▶ _Task to complete_: This exercise calls for the records to be repeated in full, exactly as written.

(Saved data entries)
== Segment start ==

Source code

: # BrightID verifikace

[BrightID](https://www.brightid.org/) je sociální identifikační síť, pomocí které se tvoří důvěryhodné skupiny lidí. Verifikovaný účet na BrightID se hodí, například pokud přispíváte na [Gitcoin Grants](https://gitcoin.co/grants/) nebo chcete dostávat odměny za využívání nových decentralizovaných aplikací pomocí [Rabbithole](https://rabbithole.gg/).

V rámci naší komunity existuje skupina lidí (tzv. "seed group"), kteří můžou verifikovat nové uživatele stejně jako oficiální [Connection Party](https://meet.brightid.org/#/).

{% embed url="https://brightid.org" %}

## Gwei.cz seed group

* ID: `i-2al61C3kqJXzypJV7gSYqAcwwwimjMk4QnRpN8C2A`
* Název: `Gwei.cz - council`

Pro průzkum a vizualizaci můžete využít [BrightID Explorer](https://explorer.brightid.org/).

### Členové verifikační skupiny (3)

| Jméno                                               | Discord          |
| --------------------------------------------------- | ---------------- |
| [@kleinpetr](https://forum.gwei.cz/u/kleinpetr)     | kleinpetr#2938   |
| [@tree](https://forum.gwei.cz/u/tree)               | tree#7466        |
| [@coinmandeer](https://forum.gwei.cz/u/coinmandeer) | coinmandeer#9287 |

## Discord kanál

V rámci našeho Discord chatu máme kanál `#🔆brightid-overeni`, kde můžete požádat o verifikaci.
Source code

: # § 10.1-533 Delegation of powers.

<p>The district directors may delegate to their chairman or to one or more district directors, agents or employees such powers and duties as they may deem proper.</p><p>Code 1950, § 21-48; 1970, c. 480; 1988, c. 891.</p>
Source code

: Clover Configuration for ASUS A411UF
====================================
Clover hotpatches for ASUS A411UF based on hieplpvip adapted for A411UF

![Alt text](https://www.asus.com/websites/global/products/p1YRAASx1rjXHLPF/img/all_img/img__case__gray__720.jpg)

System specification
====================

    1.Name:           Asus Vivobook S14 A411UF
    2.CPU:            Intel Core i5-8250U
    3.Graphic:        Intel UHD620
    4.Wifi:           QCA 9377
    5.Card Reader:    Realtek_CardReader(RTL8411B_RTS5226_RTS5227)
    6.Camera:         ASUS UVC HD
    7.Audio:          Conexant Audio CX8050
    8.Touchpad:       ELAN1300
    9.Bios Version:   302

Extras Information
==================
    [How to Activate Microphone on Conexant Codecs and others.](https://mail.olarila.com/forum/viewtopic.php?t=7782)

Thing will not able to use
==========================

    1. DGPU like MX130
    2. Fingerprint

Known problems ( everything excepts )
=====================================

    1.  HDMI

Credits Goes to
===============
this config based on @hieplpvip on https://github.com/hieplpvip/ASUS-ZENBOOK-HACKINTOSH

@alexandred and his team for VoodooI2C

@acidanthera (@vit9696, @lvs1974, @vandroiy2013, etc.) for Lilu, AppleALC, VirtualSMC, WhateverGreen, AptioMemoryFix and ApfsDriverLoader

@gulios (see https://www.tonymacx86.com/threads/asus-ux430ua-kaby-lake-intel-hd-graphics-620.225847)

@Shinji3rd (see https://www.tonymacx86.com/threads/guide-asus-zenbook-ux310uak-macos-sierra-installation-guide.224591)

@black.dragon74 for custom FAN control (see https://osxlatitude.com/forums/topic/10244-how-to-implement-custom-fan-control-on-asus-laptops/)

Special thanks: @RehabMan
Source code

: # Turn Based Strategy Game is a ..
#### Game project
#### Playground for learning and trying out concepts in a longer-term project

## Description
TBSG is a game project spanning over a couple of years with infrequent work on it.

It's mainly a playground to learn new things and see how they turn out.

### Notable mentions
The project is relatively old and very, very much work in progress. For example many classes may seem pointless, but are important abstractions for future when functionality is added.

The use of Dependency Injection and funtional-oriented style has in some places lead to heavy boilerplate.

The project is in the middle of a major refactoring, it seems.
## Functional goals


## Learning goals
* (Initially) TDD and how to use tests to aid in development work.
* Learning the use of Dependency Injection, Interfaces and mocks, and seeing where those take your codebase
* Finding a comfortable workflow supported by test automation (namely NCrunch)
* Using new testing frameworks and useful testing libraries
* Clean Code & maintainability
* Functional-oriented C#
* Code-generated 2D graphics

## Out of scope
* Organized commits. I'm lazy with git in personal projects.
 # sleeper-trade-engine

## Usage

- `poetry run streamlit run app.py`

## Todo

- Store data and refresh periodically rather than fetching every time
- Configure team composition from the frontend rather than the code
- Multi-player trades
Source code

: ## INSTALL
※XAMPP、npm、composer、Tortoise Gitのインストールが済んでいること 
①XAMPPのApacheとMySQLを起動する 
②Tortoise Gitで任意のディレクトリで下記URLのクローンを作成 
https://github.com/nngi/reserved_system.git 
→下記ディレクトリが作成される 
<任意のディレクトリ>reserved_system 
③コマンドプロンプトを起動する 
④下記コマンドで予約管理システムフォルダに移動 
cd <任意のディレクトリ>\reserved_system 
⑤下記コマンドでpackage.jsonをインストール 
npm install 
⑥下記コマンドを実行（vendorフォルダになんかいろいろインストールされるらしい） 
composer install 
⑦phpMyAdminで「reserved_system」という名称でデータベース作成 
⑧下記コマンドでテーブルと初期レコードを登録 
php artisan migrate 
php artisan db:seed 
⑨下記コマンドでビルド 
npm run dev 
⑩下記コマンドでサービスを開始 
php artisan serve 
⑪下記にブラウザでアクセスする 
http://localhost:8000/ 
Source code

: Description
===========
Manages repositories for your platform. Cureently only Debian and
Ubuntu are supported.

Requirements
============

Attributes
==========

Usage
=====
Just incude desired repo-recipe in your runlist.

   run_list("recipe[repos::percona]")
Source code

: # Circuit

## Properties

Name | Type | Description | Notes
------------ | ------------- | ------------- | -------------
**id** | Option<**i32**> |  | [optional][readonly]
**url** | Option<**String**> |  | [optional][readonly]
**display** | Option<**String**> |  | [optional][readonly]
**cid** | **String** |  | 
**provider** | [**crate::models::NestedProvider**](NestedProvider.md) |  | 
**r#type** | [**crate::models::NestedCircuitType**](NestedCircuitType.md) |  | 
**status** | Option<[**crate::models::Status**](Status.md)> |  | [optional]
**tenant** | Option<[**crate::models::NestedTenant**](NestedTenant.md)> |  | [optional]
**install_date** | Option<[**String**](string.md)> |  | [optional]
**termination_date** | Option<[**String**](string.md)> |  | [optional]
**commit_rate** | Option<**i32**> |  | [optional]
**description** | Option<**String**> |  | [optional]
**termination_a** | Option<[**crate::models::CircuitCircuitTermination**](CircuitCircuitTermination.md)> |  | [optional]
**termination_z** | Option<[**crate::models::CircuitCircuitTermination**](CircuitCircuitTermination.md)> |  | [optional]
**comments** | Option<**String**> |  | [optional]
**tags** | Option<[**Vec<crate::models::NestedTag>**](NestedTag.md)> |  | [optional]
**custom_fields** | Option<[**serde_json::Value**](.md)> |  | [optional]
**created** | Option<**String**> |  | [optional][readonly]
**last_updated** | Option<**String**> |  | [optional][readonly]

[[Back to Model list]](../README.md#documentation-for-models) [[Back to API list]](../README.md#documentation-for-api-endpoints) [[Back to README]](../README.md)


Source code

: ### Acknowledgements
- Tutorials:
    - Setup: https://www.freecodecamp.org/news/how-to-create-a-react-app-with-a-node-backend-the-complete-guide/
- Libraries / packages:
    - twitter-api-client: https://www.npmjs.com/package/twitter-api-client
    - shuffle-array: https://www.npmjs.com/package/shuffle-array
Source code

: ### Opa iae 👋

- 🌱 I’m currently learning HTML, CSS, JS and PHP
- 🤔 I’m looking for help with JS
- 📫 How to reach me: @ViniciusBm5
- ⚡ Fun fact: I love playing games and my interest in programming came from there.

== Segment end ==

▶ _Completed exercise_:
Source code

: # BrightID verifikace

[BrightID](https://www.brightid.org/) je sociální identifikační síť, pomocí které se tvoří důvěryhodné skupiny lidí. Verifikovaný účet na BrightID se hodí, například pokud přispíváte na [Gitcoin Grants](https://gitcoin.co/grants/) nebo chcete dostávat odměny za využívání nových decentralizovaných aplikací pomocí [Rabbithole](https://rabbithole.gg/).

V rámci naší komunity existuje skupina lidí (tzv. "seed group"), kteří můžou verifikovat nové uživatele stejně jako oficiální [Connection Party](https://meet.brightid.org/#/).

{% embed url="https://brightid.org" %}

## Gwei.cz seed group

* ID: `i-2al61C3kqJXzypJV7gSYqAcwwwimjMk4QnRpN8C2A`
* Název: `Gwei.cz - council`

Pro průzkum a vizualizaci můžete využít [BrightID Explorer](https://explorer.brightid.org/).

### Členové verifikační skupiny (3)

| Jméno                                               | Discord          |
| --------------------------------------------------- | ---------------- |
| [@kleinpetr](https://forum.gwei.cz/u/kleinpetr)     | kleinpetr#2938   |
| [@tree](https://forum.gwei.cz/u/tree)               | tree#7466        |
| [@coinmandeer](https://forum.gwei.cz/u/coinmandeer) | coinmandeer#9287 |

## Discord kanál

V rámci našeho Discord chatu máme kanál `#🔆brightid-overeni`, kde můžete požádat o verifikaci.
Source code

: # § 10.1-533 Delegation of powers.

<p>The district directors may delegate to their chairman or to one or more district directors, agents or employees such powers and duties as they may deem proper.</p><p>Code 1950, § 21-48; 1970, c. 480; 1988, c. 891.</p>
Source code

: Clover Configuration for ASUS A411UF
====================================
Clover hotpatches for ASUS A411UF based on hieplpvip adapted for A411UF

![Alt text](https://www.asus.com/websites/global/products/p1YRAASx1rjXHLPF/img/all_img/img__case__gray__720.jpg)

System specification
====================

    1.Name:           Asus Vivobook S14 A411UF
    2.CPU:            Intel Core i5-8250U
    3.Graphic:        Intel UHD620
    4.Wifi:           QCA 9377
    5.Card Reader:    Realtek_CardReader(RTL8411B_RTS5226_RTS5227)
    6.Camera:         ASUS UVC HD
    7.Audio:          Conexant Audio CX8050
    8.Touchpad:       ELAN1300
    9.Bios Version:   302

Extras Information
==================
    [How to Activate Microphone on Conexant Codecs and others.](https://mail.olarila.com/forum/viewtopic.php?t=7782)

Thing will not able to use
==========================

    1. DGPU like MX130
    2. Fingerprint

Known problems ( everything excepts )
=====================================

    1.  HDMI

Credits Goes to
===============
this config based on @hieplpvip on https://github.com/hieplpvip/ASUS-ZENBOOK-HACKINTOSH

@alexandred and his team for VoodooI2C

@acidanthera (@vit9696, @lvs1974, @vandroiy2013, etc.) for Lilu, AppleALC, VirtualSMC, WhateverGreen, AptioMemoryFix and ApfsDriverLoader

@gulios (see https://www.tonymacx86.com/threads/asus-ux430ua-kaby-lake-intel-hd-graphics-620.225847)

@Shinji3rd (see https://www.tonymacx86.com/threads/guide-asus-zenbook-ux310uak-macos-sierra-installation-guide.224591)

@black.dragon74 for custom FAN control (see https://osxlatitude.com/forums/topic/10244-how-to-implement-custom-fan-control-on-asus-laptops/)

Special thanks: @RehabMan
Source code

: # Turn Based Strategy Game is a ..
#### Game project
#### Playground for learning and trying out concepts in a longer-term project

## Description
TBSG is a game project spanning over a couple of years with infrequent work on it.

It's mainly a playground to learn new things and see how they turn out.

### Notable mentions
The project is relatively old and very, very much work in progress. For example many classes may seem pointless, but are important abstractions for future when functionality is added.

The use of Dependency Injection and funtional-oriented style has in some places lead to heavy boilerplate.

The project is in the middle of a major refactoring, it seems.
## Functional goals


## Learning goals
* (Initially) TDD and how to use tests to aid in development work.
* Learning the use of Dependency Injection, Interfaces and mocks, and seeing where those take your codebase
* Finding a comfortable workflow supported by test automation (namely NCrunch)
* Using new testing frameworks and useful testing libraries
* Clean Code & maintainability
* Functional-oriented C#
* Code-generated 2D graphics

## Out of scope
* Organized commits. I'm lazy with git in personal projects.
 # sleeper-trade-engine

## Usage

- `poetry run streamlit run app.py`

## Todo

- Store data and refresh periodically rather than fetching every time
- Configure team composition from the frontend rather than the code
- Multi-player trades
Source code

: ## INSTALL
※XAMPP、npm、composer、Tortoise Gitのインストールが済んでいること 
①XAMPPのApacheとMySQLを起動する 
②Tortoise Gitで任意のディレクトリで下記URLのクローンを作成 
https://github.com/nngi/reserved_system.git 
→下記ディレクトリが作成される 
<任意のディレクトリ>reserved_system 
③コマンドプロンプトを起動する 
④下記コマンドで予約管理システムフォルダに移動 
cd <任意のディレクトリ>\reserved_system 
⑤下記コマンドでpackage.jsonをインストール 
npm install 
⑥下記コマンドを実行（vendorフォルダになんかいろいろインストールされるらしい） 
composer install 
⑦phpMyAdminで「reserved_system」という名称でデータベース作成 
⑧下記コマンドでテーブルと初期レコードを登録 
php artisan migrate 
php artisan db:seed 
⑨下記コマンドでビルド 
npm run dev 
⑩下記コマンドでサービスを開始 
php artisan serve 
⑪下記にブラウザでアクセスする 
http://localhost:8000/ 
Source code

: Description
===========
Manages repositories for your platform. Cureently only Debian and
Ubuntu are supported.

Requirements
============

Attributes
==========

Usage
=====
Just incude desired repo-recipe in your runlist.

   run_list("recipe[repos::percona]")
Source code

: # Circuit

## Properties

Name | Type | Description | Notes
------------ | ------------- | ------------- | -------------
**id** | Option<**i32**> |  | [optional][readonly]
**url** | Option<**String**> |  | [optional][readonly]
**display** | Option<**String**> |  | [optional][readonly]
**cid** | **String** |  | 
**provider** | [**crate::models::NestedProvider**](NestedProvider.md) |  | 
**r#type** | [**crate::models::NestedCircuitType**](NestedCircuitType.md) |  | 
**status** | Option<[**crate::models::Status**](Status.md)> |  | [optional]
**tenant** | Option<[**crate::models::NestedTenant**](NestedTenant.md)> |  | [optional]
**install_date** | Option<[**String**](string.md)> |  | [optional]
**termination_date** | Option<[**String**](string.md)> |  | [optional]
**commit_rate** | Option<**i32**> |  | [optional]
**description** | Option<**String**> |  | [optional]
**termination_a** | Option<[**crate::models::CircuitCircuitTermination**](CircuitCircuitTermination.md)> |  | [optional]
**termination_z** | Option<[**crate::models::CircuitCircuitTermination**](CircuitCircuitTermination.md)> |  | [optional]
**comments** | Option<**String**> |  | [optional]
**tags** | Option<[**Vec<crate::models::NestedTag>**](NestedTag.md)> |  | [optional]
**custom_fields** | Option<[**serde_json::Value**](.md)> |  | [optional]
**created** | Option<**String**> |  | [optional][readonly]
**last_updated** | Option<**String**> |  | [optional][readonly]

[[Back to Model list]](../README.md#documentation-for-models) [[Back to API list]](../README.md#documentation-for-api-endpoints) [[Back to README]](../README.md)


Source code

: ### Acknowledgements
- Tutorials:
    - Setup: https://www.freecodecamp.org/news/how-to-create-a-react-app-with-a-node-backend-the-complete-guide/
- Libraries / packages:
    - twitter-api-client: https://www.npmjs.com/package/twitter-api-client
    - shuffle-array: https://www.npmjs.com/package/shuffle-array
Source code

: ### Opa iae 👋

- 🌱 I’m currently learning HTML, CSS, JS and PHP
- 🤔 I’m looking for help with JS
- 📫 How to reach me: @ViniciusBm5
- ⚡ Fun fact: I love playing games and my interest in programming came from there.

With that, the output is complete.